> Your assignment: Pictures do not belong in the copy, so please give every entry below again exactly.

▼▼▼

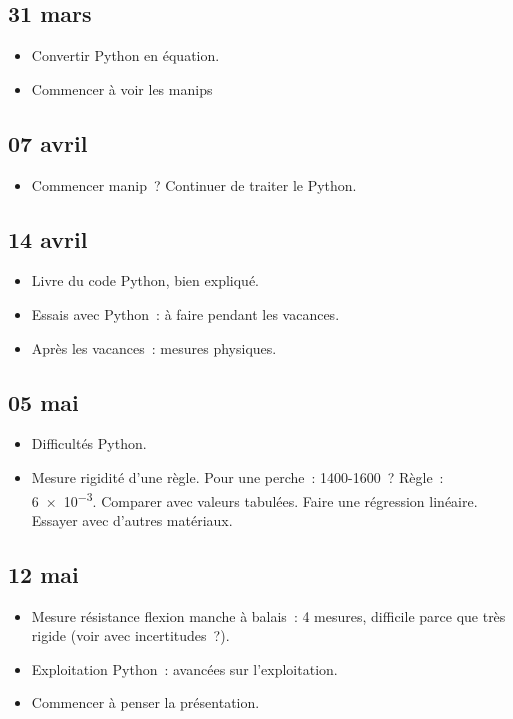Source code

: \documentclass[a4paper, 11pt, final, garamond]{book}
\begin{document}
\subsection{31 mars}
\begin{itemize}
  ~: trouvé coefficient de rigidité de flexion, $EI$ avec $E$
    module d'\textsc{Young}.
  \item Convertir Python en équation.
  \item Commencer à voir les manips
\end{itemize}

\subsection{07 avril}
\begin{itemize}
  \item Commencer manip~? Continuer de traiter le Python.
\end{itemize}

\subsection{14 avril}
\begin{itemize}
  \item Livre du code Python, bien expliqué.
  \item Essais avec Python~: à faire pendant les vacances.
  \item Après les vacances~: mesures physiques.
\end{itemize}

\subsection{05 mai}
\begin{itemize}
  \item Difficultés Python.
  \item Mesure rigidité d'une règle. Pour une perche~: 1400-1600~? Règle~:
    \num{6e-3}. Comparer avec valeurs tabulées. Faire une régression linéaire.
    Essayer avec d'autres matériaux.
\end{itemize}

\subsection{12 mai}
\begin{itemize}
  \item Mesure résistance flexion manche à balais~: 4 mesures, difficile parce
    que très rigide (voir avec incertitudes~?).
  \item Exploitation Python~: avancées sur l'exploitation.
  \item Commencer à penser la présentation.
\end{itemize}
\end{document}
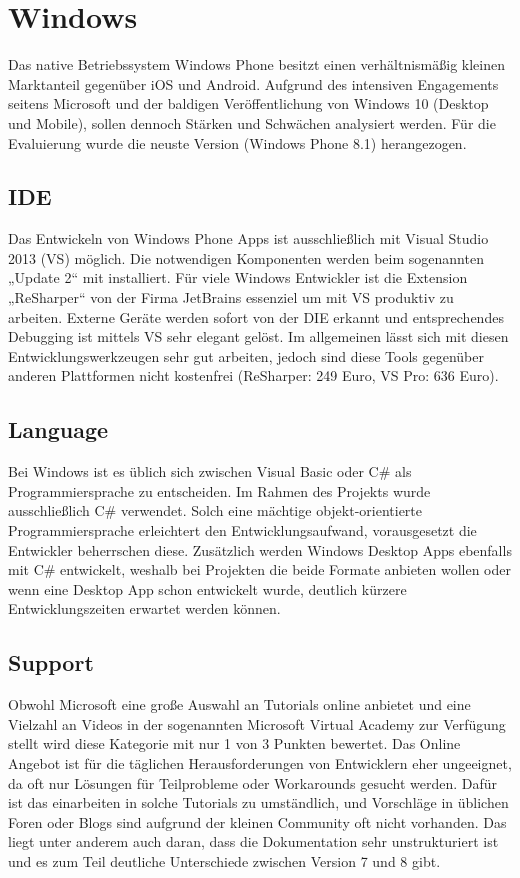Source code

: \section{Windows}

Das native Betriebssystem Windows Phone besitzt einen verhältnismäßig kleinen Marktanteil gegenüber iOS und Android. Aufgrund des intensiven Engagements seitens Microsoft und der baldigen Veröffentlichung von Windows 10 (Desktop und Mobile), sollen dennoch Stärken und Schwächen analysiert werden. Für die Evaluierung wurde die neuste Version (Windows Phone 8.1) herangezogen.

\subsection{IDE}

Das Entwickeln von Windows Phone Apps ist ausschließlich mit Visual Studio 2013 (VS) möglich. Die notwendigen Komponenten werden beim sogenannten „Update 2“ mit installiert. Für viele Windows Entwickler ist die Extension „ReSharper“ von der Firma JetBrains essenziel um mit VS produktiv zu arbeiten. Externe Geräte werden sofort von der DIE erkannt und entsprechendes Debugging ist mittels VS sehr elegant gelöst. Im allgemeinen lässt sich mit diesen Entwicklungswerkzeugen sehr gut arbeiten, jedoch sind diese Tools gegenüber anderen Plattformen nicht kostenfrei (ReSharper: 249 Euro, VS Pro: 636 Euro).

\subsection{Language}

Bei Windows ist es üblich sich zwischen Visual Basic oder C\# als Programmiersprache zu entscheiden. Im Rahmen des Projekts wurde ausschließlich C\# verwendet. Solch eine mächtige objekt-orientierte Programmiersprache erleichtert den Entwicklungsaufwand, vorausgesetzt die Entwickler beherrschen diese. Zusätzlich werden Windows Desktop Apps ebenfalls mit C\# entwickelt, weshalb bei Projekten die beide Formate anbieten wollen oder wenn eine Desktop App schon entwickelt wurde, deutlich kürzere Entwicklungszeiten erwartet werden können.

\subsection{Support}

Obwohl Microsoft eine große Auswahl an Tutorials online anbietet und eine Vielzahl an Videos in der sogenannten Microsoft Virtual Academy zur Verfügung stellt wird diese Kategorie mit nur 1 von 3 Punkten bewertet.  Das Online Angebot ist für die täglichen Herausforderungen von Entwicklern eher ungeeignet, da oft nur Lösungen für Teilprobleme oder Workarounds gesucht werden. Dafür ist das einarbeiten in solche Tutorials zu umständlich, und Vorschläge in üblichen Foren oder Blogs sind aufgrund der kleinen Community oft nicht vorhanden. Das liegt unter anderem auch daran, dass die Dokumentation sehr unstrukturiert ist und es zum Teil deutliche Unterschiede zwischen Version 7 und 8 gibt.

▲▲▲

> Response:
Source code

: \documentclass[a4paper, 11pt, final, garamond]{book}
\begin{document}
\subsection{31 mars}
\begin{itemize}
  ~: trouvé coefficient de rigidité de flexion, $EI$ avec $E$
    module d'\textsc{Young}.
  \item Convertir Python en équation.
  \item Commencer à voir les manips
\end{itemize}

\subsection{07 avril}
\begin{itemize}
  \item Commencer manip~? Continuer de traiter le Python.
\end{itemize}

\subsection{14 avril}
\begin{itemize}
  \item Livre du code Python, bien expliqué.
  \item Essais avec Python~: à faire pendant les vacances.
  \item Après les vacances~: mesures physiques.
\end{itemize}

\subsection{05 mai}
\begin{itemize}
  \item Difficultés Python.
  \item Mesure rigidité d'une règle. Pour une perche~: 1400-1600~? Règle~:
    \num{6e-3}. Comparer avec valeurs tabulées. Faire une régression linéaire.
    Essayer avec d'autres matériaux.
\end{itemize}

\subsection{12 mai}
\begin{itemize}
  \item Mesure résistance flexion manche à balais~: 4 mesures, difficile parce
    que très rigide (voir avec incertitudes~?).
  \item Exploitation Python~: avancées sur l'exploitation.
  \item Commencer à penser la présentation.
\end{itemize}
\end{document}
Source code

: \section{Windows}

Das native Betriebssystem Windows Phone besitzt einen verhältnismäßig kleinen Marktanteil gegenüber iOS und Android. Aufgrund des intensiven Engagements seitens Microsoft und der baldigen Veröffentlichung von Windows 10 (Desktop und Mobile), sollen dennoch Stärken und Schwächen analysiert werden. Für die Evaluierung wurde die neuste Version (Windows Phone 8.1) herangezogen.

\subsection{IDE}

Das Entwickeln von Windows Phone Apps ist ausschließlich mit Visual Studio 2013 (VS) möglich. Die notwendigen Komponenten werden beim sogenannten „Update 2“ mit installiert. Für viele Windows Entwickler ist die Extension „ReSharper“ von der Firma JetBrains essenziel um mit VS produktiv zu arbeiten. Externe Geräte werden sofort von der DIE erkannt und entsprechendes Debugging ist mittels VS sehr elegant gelöst. Im allgemeinen lässt sich mit diesen Entwicklungswerkzeugen sehr gut arbeiten, jedoch sind diese Tools gegenüber anderen Plattformen nicht kostenfrei (ReSharper: 249 Euro, VS Pro: 636 Euro).

\subsection{Language}

Bei Windows ist es üblich sich zwischen Visual Basic oder C\# als Programmiersprache zu entscheiden. Im Rahmen des Projekts wurde ausschließlich C\# verwendet. Solch eine mächtige objekt-orientierte Programmiersprache erleichtert den Entwicklungsaufwand, vorausgesetzt die Entwickler beherrschen diese. Zusätzlich werden Windows Desktop Apps ebenfalls mit C\# entwickelt, weshalb bei Projekten die beide Formate anbieten wollen oder wenn eine Desktop App schon entwickelt wurde, deutlich kürzere Entwicklungszeiten erwartet werden können.

\subsection{Support}

Obwohl Microsoft eine große Auswahl an Tutorials online anbietet und eine Vielzahl an Videos in der sogenannten Microsoft Virtual Academy zur Verfügung stellt wird diese Kategorie mit nur 1 von 3 Punkten bewertet.  Das Online Angebot ist für die täglichen Herausforderungen von Entwicklern eher ungeeignet, da oft nur Lösungen für Teilprobleme oder Workarounds gesucht werden. Dafür ist das einarbeiten in solche Tutorials zu umständlich, und Vorschläge in üblichen Foren oder Blogs sind aufgrund der kleinen Community oft nicht vorhanden. Das liegt unter anderem auch daran, dass die Dokumentation sehr unstrukturiert ist und es zum Teil deutliche Unterschiede zwischen Version 7 und 8 gibt.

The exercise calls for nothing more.